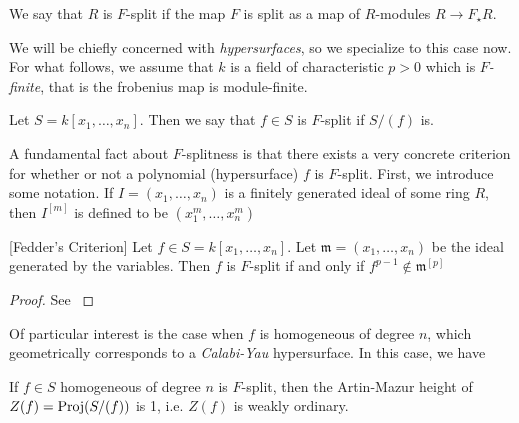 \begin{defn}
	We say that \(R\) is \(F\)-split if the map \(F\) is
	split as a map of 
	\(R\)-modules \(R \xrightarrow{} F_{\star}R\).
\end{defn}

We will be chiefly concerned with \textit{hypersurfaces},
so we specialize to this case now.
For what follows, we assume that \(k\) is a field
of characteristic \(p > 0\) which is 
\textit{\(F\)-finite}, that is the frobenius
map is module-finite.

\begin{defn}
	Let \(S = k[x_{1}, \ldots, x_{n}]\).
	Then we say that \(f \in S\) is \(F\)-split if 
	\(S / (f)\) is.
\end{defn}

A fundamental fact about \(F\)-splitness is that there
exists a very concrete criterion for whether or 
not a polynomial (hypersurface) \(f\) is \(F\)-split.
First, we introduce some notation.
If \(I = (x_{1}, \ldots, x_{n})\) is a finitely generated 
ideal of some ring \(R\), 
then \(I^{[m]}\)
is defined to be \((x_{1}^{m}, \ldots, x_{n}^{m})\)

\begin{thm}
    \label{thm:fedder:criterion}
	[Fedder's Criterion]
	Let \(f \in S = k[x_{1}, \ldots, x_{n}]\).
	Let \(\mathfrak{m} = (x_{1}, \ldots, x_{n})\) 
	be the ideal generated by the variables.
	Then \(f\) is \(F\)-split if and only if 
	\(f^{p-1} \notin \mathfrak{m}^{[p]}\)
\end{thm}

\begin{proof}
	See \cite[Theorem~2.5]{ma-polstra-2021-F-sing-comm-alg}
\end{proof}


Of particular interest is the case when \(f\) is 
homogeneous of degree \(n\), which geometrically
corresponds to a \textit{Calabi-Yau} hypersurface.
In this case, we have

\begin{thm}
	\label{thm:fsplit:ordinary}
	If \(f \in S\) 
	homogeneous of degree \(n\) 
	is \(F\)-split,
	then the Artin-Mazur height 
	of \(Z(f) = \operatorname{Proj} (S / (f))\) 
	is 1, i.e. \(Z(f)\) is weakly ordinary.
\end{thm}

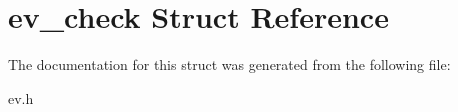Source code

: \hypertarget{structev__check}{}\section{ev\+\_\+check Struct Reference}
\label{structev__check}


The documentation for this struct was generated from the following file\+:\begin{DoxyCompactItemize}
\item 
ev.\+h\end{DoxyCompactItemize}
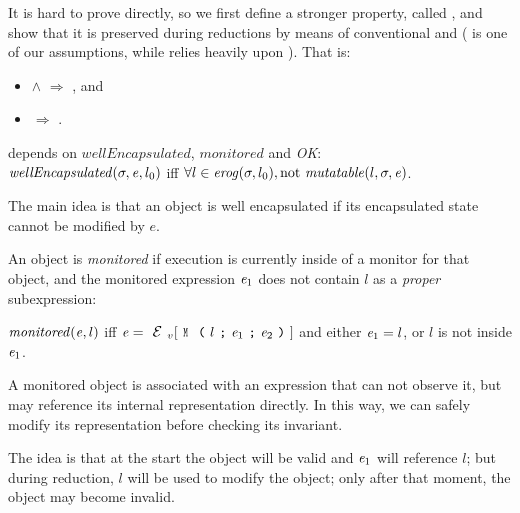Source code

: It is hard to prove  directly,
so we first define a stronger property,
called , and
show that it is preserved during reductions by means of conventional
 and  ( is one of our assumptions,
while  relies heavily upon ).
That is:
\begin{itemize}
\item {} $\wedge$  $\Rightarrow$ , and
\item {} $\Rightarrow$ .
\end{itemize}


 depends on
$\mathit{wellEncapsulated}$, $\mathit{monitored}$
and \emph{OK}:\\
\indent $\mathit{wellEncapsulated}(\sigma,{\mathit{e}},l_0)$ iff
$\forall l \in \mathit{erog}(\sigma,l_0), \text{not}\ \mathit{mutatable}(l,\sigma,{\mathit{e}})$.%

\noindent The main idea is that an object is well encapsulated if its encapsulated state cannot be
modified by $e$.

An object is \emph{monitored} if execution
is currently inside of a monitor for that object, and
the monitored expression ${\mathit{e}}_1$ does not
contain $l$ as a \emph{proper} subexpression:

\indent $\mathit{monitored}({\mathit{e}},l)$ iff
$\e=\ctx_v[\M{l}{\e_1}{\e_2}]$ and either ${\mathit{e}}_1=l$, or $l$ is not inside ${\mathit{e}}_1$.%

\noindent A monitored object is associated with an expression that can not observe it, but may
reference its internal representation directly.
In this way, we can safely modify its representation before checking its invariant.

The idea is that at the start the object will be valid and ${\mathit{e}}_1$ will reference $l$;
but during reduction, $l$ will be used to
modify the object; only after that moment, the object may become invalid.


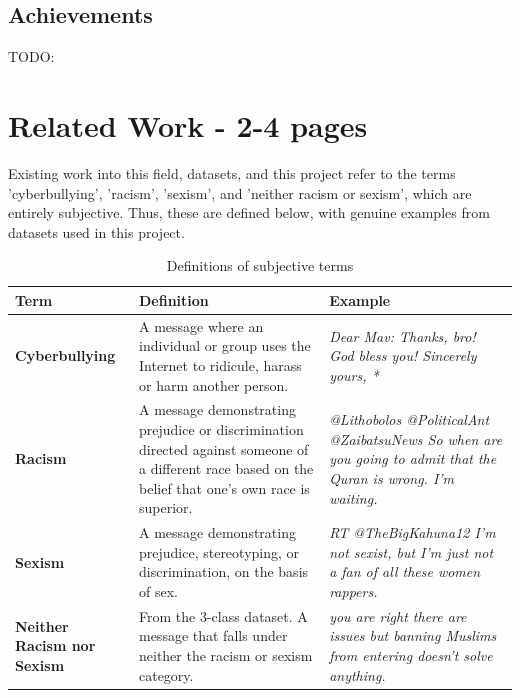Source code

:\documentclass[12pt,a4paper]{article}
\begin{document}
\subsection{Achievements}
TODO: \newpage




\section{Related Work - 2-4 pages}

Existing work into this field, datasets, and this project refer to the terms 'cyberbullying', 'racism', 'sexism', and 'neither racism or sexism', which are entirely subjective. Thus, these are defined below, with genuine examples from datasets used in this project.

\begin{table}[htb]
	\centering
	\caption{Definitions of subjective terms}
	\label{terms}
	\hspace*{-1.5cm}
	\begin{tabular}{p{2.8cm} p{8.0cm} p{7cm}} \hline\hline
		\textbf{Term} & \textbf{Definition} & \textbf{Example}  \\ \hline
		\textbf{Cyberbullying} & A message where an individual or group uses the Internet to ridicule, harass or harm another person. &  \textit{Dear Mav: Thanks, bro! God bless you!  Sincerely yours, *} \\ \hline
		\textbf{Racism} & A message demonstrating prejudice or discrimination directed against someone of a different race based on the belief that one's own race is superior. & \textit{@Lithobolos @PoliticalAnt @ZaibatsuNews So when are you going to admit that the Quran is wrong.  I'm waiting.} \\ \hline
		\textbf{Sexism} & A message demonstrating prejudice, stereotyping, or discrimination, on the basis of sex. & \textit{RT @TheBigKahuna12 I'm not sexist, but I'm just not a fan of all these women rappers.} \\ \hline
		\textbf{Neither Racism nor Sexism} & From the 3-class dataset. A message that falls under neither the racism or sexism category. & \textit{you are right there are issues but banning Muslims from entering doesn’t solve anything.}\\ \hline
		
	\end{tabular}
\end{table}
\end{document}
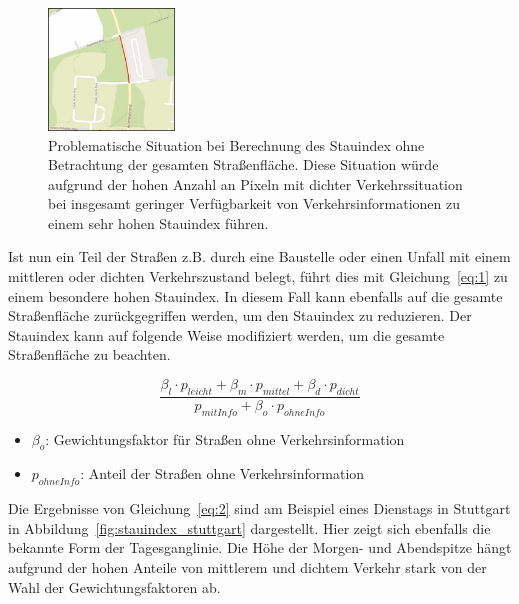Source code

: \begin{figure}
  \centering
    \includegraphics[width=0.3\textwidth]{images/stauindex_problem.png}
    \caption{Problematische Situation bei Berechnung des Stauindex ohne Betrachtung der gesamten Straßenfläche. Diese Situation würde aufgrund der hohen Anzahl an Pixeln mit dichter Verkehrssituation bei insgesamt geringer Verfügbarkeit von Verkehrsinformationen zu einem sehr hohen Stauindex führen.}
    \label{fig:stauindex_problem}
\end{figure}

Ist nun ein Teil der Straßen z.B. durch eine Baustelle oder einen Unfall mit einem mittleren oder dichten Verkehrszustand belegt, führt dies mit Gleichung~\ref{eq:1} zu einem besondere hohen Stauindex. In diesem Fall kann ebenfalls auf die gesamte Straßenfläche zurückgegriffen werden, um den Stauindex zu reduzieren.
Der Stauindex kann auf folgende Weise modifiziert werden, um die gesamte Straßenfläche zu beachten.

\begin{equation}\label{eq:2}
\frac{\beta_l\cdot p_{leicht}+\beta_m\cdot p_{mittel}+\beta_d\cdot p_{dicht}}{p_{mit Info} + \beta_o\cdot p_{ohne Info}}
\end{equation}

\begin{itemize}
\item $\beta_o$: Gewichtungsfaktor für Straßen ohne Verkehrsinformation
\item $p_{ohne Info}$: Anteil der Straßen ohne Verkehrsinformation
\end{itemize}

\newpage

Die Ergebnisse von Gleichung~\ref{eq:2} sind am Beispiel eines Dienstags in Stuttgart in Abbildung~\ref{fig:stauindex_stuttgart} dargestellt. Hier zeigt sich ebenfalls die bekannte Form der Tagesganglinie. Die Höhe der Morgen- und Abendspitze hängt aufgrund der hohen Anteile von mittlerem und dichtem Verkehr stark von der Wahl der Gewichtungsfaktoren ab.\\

ABOUT THIS TASK:
Where a picture appears in the data, omit it; restate the rest word for word.

REPLY TO THE EXERCISE:
 \begin{defn}
	We say that \(R\) is \(F\)-split if the map \(F\) is
	split as a map of 
	\(R\)-modules \(R \xrightarrow{} F_{\star}R\).
\end{defn}

We will be chiefly concerned with \textit{hypersurfaces},
so we specialize to this case now.
For what follows, we assume that \(k\) is a field
of characteristic \(p > 0\) which is 
\textit{\(F\)-finite}, that is the frobenius
map is module-finite.

\begin{defn}
	Let \(S = k[x_{1}, \ldots, x_{n}]\).
	Then we say that \(f \in S\) is \(F\)-split if 
	\(S / (f)\) is.
\end{defn}

A fundamental fact about \(F\)-splitness is that there
exists a very concrete criterion for whether or 
not a polynomial (hypersurface) \(f\) is \(F\)-split.
First, we introduce some notation.
If \(I = (x_{1}, \ldots, x_{n})\) is a finitely generated 
ideal of some ring \(R\), 
then \(I^{[m]}\)
is defined to be \((x_{1}^{m}, \ldots, x_{n}^{m})\)

\begin{thm}
    \label{thm:fedder:criterion}
	[Fedder's Criterion]
	Let \(f \in S = k[x_{1}, \ldots, x_{n}]\).
	Let \(\mathfrak{m} = (x_{1}, \ldots, x_{n})\) 
	be the ideal generated by the variables.
	Then \(f\) is \(F\)-split if and only if 
	\(f^{p-1} \notin \mathfrak{m}^{[p]}\)
\end{thm}

\begin{proof}
	See \cite[Theorem~2.5]{ma-polstra-2021-F-sing-comm-alg}
\end{proof}


Of particular interest is the case when \(f\) is 
homogeneous of degree \(n\), which geometrically
corresponds to a \textit{Calabi-Yau} hypersurface.
In this case, we have

\begin{thm}
	\label{thm:fsplit:ordinary}
	If \(f \in S\) 
	homogeneous of degree \(n\) 
	is \(F\)-split,
	then the Artin-Mazur height 
	of \(Z(f) = \operatorname{Proj} (S / (f))\) 
	is 1, i.e. \(Z(f)\) is weakly ordinary.
\end{thm}

Source code

: \hypertarget{structev__check}{}\section{ev\+\_\+check Struct Reference}
\label{structev__check}


The documentation for this struct was generated from the following file\+:\begin{DoxyCompactItemize}
\item 
ev.\+h\end{DoxyCompactItemize}
Source code

: It is hard to prove  directly,
so we first define a stronger property,
called , and
show that it is preserved during reductions by means of conventional
 and  ( is one of our assumptions,
while  relies heavily upon ).
That is:
\begin{itemize}
\item {} $\wedge$  $\Rightarrow$ , and
\item {} $\Rightarrow$ .
\end{itemize}


 depends on
$\mathit{wellEncapsulated}$, $\mathit{monitored}$
and \emph{OK}:\\
\indent $\mathit{wellEncapsulated}(\sigma,{\mathit{e}},l_0)$ iff
$\forall l \in \mathit{erog}(\sigma,l_0), \text{not}\ \mathit{mutatable}(l,\sigma,{\mathit{e}})$.%

\noindent The main idea is that an object is well encapsulated if its encapsulated state cannot be
modified by $e$.

An object is \emph{monitored} if execution
is currently inside of a monitor for that object, and
the monitored expression ${\mathit{e}}_1$ does not
contain $l$ as a \emph{proper} subexpression:

\indent $\mathit{monitored}({\mathit{e}},l)$ iff
$\e=\ctx_v[\M{l}{\e_1}{\e_2}]$ and either ${\mathit{e}}_1=l$, or $l$ is not inside ${\mathit{e}}_1$.%

\noindent A monitored object is associated with an expression that can not observe it, but may
reference its internal representation directly.
In this way, we can safely modify its representation before checking its invariant.

The idea is that at the start the object will be valid and ${\mathit{e}}_1$ will reference $l$;
but during reduction, $l$ will be used to
modify the object; only after that moment, the object may become invalid.


Source code

:\documentclass[12pt,a4paper]{article}
\begin{document}
\subsection{Achievements}
TODO: \newpage




\section{Related Work - 2-4 pages}

Existing work into this field, datasets, and this project refer to the terms 'cyberbullying', 'racism', 'sexism', and 'neither racism or sexism', which are entirely subjective. Thus, these are defined below, with genuine examples from datasets used in this project.

\begin{table}[htb]
	\centering
	\caption{Definitions of subjective terms}
	\label{terms}
	\hspace*{-1.5cm}
	\begin{tabular}{p{2.8cm} p{8.0cm} p{7cm}} \hline\hline
		\textbf{Term} & \textbf{Definition} & \textbf{Example}  \\ \hline
		\textbf{Cyberbullying} & A message where an individual or group uses the Internet to ridicule, harass or harm another person. &  \textit{Dear Mav: Thanks, bro! God bless you!  Sincerely yours, *} \\ \hline
		\textbf{Racism} & A message demonstrating prejudice or discrimination directed against someone of a different race based on the belief that one's own race is superior. & \textit{@Lithobolos @PoliticalAnt @ZaibatsuNews So when are you going to admit that the Quran is wrong.  I'm waiting.} \\ \hline
		\textbf{Sexism} & A message demonstrating prejudice, stereotyping, or discrimination, on the basis of sex. & \textit{RT @TheBigKahuna12 I'm not sexist, but I'm just not a fan of all these women rappers.} \\ \hline
		\textbf{Neither Racism nor Sexism} & From the 3-class dataset. A message that falls under neither the racism or sexism category. & \textit{you are right there are issues but banning Muslims from entering doesn’t solve anything.}\\ \hline
		
	\end{tabular}
\end{table}
\end{document}
Source code

: \begin{figure}
  \centering
    \includegraphics[width=0.3\textwidth]{images/stauindex_problem.png}
    \caption{Problematische Situation bei Berechnung des Stauindex ohne Betrachtung der gesamten Straßenfläche. Diese Situation würde aufgrund der hohen Anzahl an Pixeln mit dichter Verkehrssituation bei insgesamt geringer Verfügbarkeit von Verkehrsinformationen zu einem sehr hohen Stauindex führen.}
    \label{fig:stauindex_problem}
\end{figure}

Ist nun ein Teil der Straßen z.B. durch eine Baustelle oder einen Unfall mit einem mittleren oder dichten Verkehrszustand belegt, führt dies mit Gleichung~\ref{eq:1} zu einem besondere hohen Stauindex. In diesem Fall kann ebenfalls auf die gesamte Straßenfläche zurückgegriffen werden, um den Stauindex zu reduzieren.
Der Stauindex kann auf folgende Weise modifiziert werden, um die gesamte Straßenfläche zu beachten.

\begin{equation}\label{eq:2}
\frac{\beta_l\cdot p_{leicht}+\beta_m\cdot p_{mittel}+\beta_d\cdot p_{dicht}}{p_{mit Info} + \beta_o\cdot p_{ohne Info}}
\end{equation}

\begin{itemize}
\item $\beta_o$: Gewichtungsfaktor für Straßen ohne Verkehrsinformation
\item $p_{ohne Info}$: Anteil der Straßen ohne Verkehrsinformation
\end{itemize}

\newpage

Die Ergebnisse von Gleichung~\ref{eq:2} sind am Beispiel eines Dienstags in Stuttgart in Abbildung~\ref{fig:stauindex_stuttgart} dargestellt. Hier zeigt sich ebenfalls die bekannte Form der Tagesganglinie. Die Höhe der Morgen- und Abendspitze hängt aufgrund der hohen Anteile von mittlerem und dichtem Verkehr stark von der Wahl der Gewichtungsfaktoren ab.\\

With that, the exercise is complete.